▸ **Information supplied**:
● ● ● ●

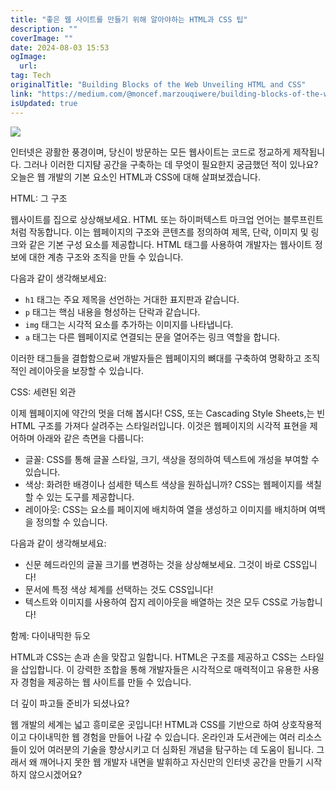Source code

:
 ```yaml
---
title: "좋은 웹 사이트를 만들기 위해 알아야하는 HTML과 CSS 팁"
description: ""
coverImage: ""
date: 2024-08-03 15:53
ogImage:
  url:
tag: Tech
originalTitle: "Building Blocks of the Web Unveiling HTML and CSS"
link: "https://medium.com/@moncef.marzouqiwere/building-blocks-of-the-web-unveiling-html-and-css-741f3194ac76"
isUpdated: true
---
```


<img src="/assets/img/BuildingBlocksoftheWebUnveilingHTMLandCSS_0.png" />

인터넷은 광활한 풍경이며, 당신이 방문하는 모든 웹사이트는 코드로 정교하게 제작됩니다. 그러나 이러한 디지턈 공간을 구축하는 데 무엇이 필요한지 궁금했던 적이 있나요? 오늘은 웹 개발의 기본 요소인 HTML과 CSS에 대해 살펴보겠습니다.

HTML: 그 구조

웹사이트를 집으로 상상해보세요. HTML 또는 하이퍼텍스트 마크업 언어는 블루프린트처럼 작동합니다. 이는 웹페이지의 구조와 콘텐츠를 정의하여 제목, 단락, 이미지 및 링크와 같은 기본 구성 요소를 제공합니다. HTML 태그를 사용하여 개발자는 웹사이트 정보에 대한 계층 구조와 조직을 만들 수 있습니다.

<!-- seedividend - 사각형 -->

<ins class="adsbygoogle"
     style="display:block"
     data-ad-client="ca-pub-4877378276818686"
     data-ad-slot="1898504329"
     data-ad-format="auto"
     data-full-width-responsive="true"></ins>

<script>
     (adsbygoogle = window.adsbygoogle || []).push({});
</script>

다음과 같이 생각해보세요:

- `h1` 태그는 주요 제목을 선언하는 거대한 표지판과 같습니다.
- `p` 태그는 핵심 내용을 형성하는 단락과 같습니다.
- `img` 태그는 시각적 요소를 추가하는 이미지를 나타냅니다.
- `a` 태그는 다른 웹페이지로 연결되는 문을 열어주는 링크 역할을 합니다.

이러한 태그들을 결합함으로써 개발자들은 웹페이지의 뼈대를 구축하여 명확하고 조직적인 레이아웃을 보장할 수 있습니다.

CSS: 세련된 외관

<!-- seedividend - 사각형 -->

<ins class="adsbygoogle"
     style="display:block"
     data-ad-client="ca-pub-4877378276818686"
     data-ad-slot="1898504329"
     data-ad-format="auto"
     data-full-width-responsive="true"></ins>

<script>
     (adsbygoogle = window.adsbygoogle || []).push({});
</script>

이제 웹페이지에 약간의 멋을 더해 봅시다! CSS, 또는 Cascading Style Sheets,는 빈 HTML 구조를 가져다 살려주는 스타일러입니다. 이것은 웹페이지의 시각적 표현을 제어하며 아래와 같은 측면을 다룹니다:

- 글꼴: CSS를 통해 글꼴 스타일, 크기, 색상을 정의하여 텍스트에 개성을 부여할 수 있습니다.
- 색상: 화려한 배경이나 섬세한 텍스트 색상을 원하십니까? CSS는 웹페이지를 색칠할 수 있는 도구를 제공합니다.
- 레이아웃: CSS는 요소를 페이지에 배치하여 열을 생성하고 이미지를 배치하며 여백을 정의할 수 있습니다.

다음과 같이 생각해보세요:

- 신문 헤드라인의 글꼴 크기를 변경하는 것을 상상해보세요. 그것이 바로 CSS입니다!
- 문서에 특정 색상 체계를 선택하는 것도 CSS입니다!
- 텍스트와 이미지를 사용하여 잡지 레이아웃을 배열하는 것은 모두 CSS로 가능합니다!

<!-- seedividend - 사각형 -->

<ins class="adsbygoogle"
     style="display:block"
     data-ad-client="ca-pub-4877378276818686"
     data-ad-slot="1898504329"
     data-ad-format="auto"
     data-full-width-responsive="true"></ins>

<script>
     (adsbygoogle = window.adsbygoogle || []).push({});
</script>

함께: 다이내믹한 듀오

HTML과 CSS는 손과 손을 맞잡고 일합니다. HTML은 구조를 제공하고 CSS는 스타일을 삽입합니다. 이 강력한 조합을 통해 개발자들은 시각적으로 매력적이고 유용한 사용자 경험을 제공하는 웹 사이트를 만들 수 있습니다.

더 깊이 파고들 준비가 되셨나요?

웹 개발의 세계는 넓고 흥미로운 곳입니다! HTML과 CSS를 기반으로 하여 상호작용적이고 다이내믹한 웹 경험을 만들어 나갈 수 있습니다. 온라인과 도서관에는 여러 리소스들이 있어 여러분의 기술을 향상시키고 더 심화된 개념을 탐구하는 데 도움이 됩니다. 그래서 왜 깨어나지 못한 웹 개발자 내면을 발휘하고 자신만의 인터넷 공간을 만들기 시작하지 않으시겠어요?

● ● ● ●

▸ **Problem to solve**:
At the line with "추가하는 이미지를 나타냅니다.", begin reproducing the material above exactly, and continue through its last line.

▸ **Solution to the problem**:
- `img` 태그는 시각적 요소를 추가하는 이미지를 나타냅니다.
- `a` 태그는 다른 웹페이지로 연결되는 문을 열어주는 링크 역할을 합니다.

이러한 태그들을 결합함으로써 개발자들은 웹페이지의 뼈대를 구축하여 명확하고 조직적인 레이아웃을 보장할 수 있습니다.

CSS: 세련된 외관

<!-- seedividend - 사각형 -->

<ins class="adsbygoogle"
     style="display:block"
     data-ad-client="ca-pub-4877378276818686"
     data-ad-slot="1898504329"
     data-ad-format="auto"
     data-full-width-responsive="true"></ins>

<script>
     (adsbygoogle = window.adsbygoogle || []).push({});
</script>

이제 웹페이지에 약간의 멋을 더해 봅시다! CSS, 또는 Cascading Style Sheets,는 빈 HTML 구조를 가져다 살려주는 스타일러입니다. 이것은 웹페이지의 시각적 표현을 제어하며 아래와 같은 측면을 다룹니다:

- 글꼴: CSS를 통해 글꼴 스타일, 크기, 색상을 정의하여 텍스트에 개성을 부여할 수 있습니다.
- 색상: 화려한 배경이나 섬세한 텍스트 색상을 원하십니까? CSS는 웹페이지를 색칠할 수 있는 도구를 제공합니다.
- 레이아웃: CSS는 요소를 페이지에 배치하여 열을 생성하고 이미지를 배치하며 여백을 정의할 수 있습니다.

다음과 같이 생각해보세요:

- 신문 헤드라인의 글꼴 크기를 변경하는 것을 상상해보세요. 그것이 바로 CSS입니다!
- 문서에 특정 색상 체계를 선택하는 것도 CSS입니다!
- 텍스트와 이미지를 사용하여 잡지 레이아웃을 배열하는 것은 모두 CSS로 가능합니다!

<!-- seedividend - 사각형 -->

<ins class="adsbygoogle"
     style="display:block"
     data-ad-client="ca-pub-4877378276818686"
     data-ad-slot="1898504329"
     data-ad-format="auto"
     data-full-width-responsive="true"></ins>

<script>
     (adsbygoogle = window.adsbygoogle || []).push({});
</script>

함께: 다이내믹한 듀오

HTML과 CSS는 손과 손을 맞잡고 일합니다. HTML은 구조를 제공하고 CSS는 스타일을 삽입합니다. 이 강력한 조합을 통해 개발자들은 시각적으로 매력적이고 유용한 사용자 경험을 제공하는 웹 사이트를 만들 수 있습니다.

더 깊이 파고들 준비가 되셨나요?

웹 개발의 세계는 넓고 흥미로운 곳입니다! HTML과 CSS를 기반으로 하여 상호작용적이고 다이내믹한 웹 경험을 만들어 나갈 수 있습니다. 온라인과 도서관에는 여러 리소스들이 있어 여러분의 기술을 향상시키고 더 심화된 개념을 탐구하는 데 도움이 됩니다. 그래서 왜 깨어나지 못한 웹 개발자 내면을 발휘하고 자신만의 인터넷 공간을 만들기 시작하지 않으시겠어요?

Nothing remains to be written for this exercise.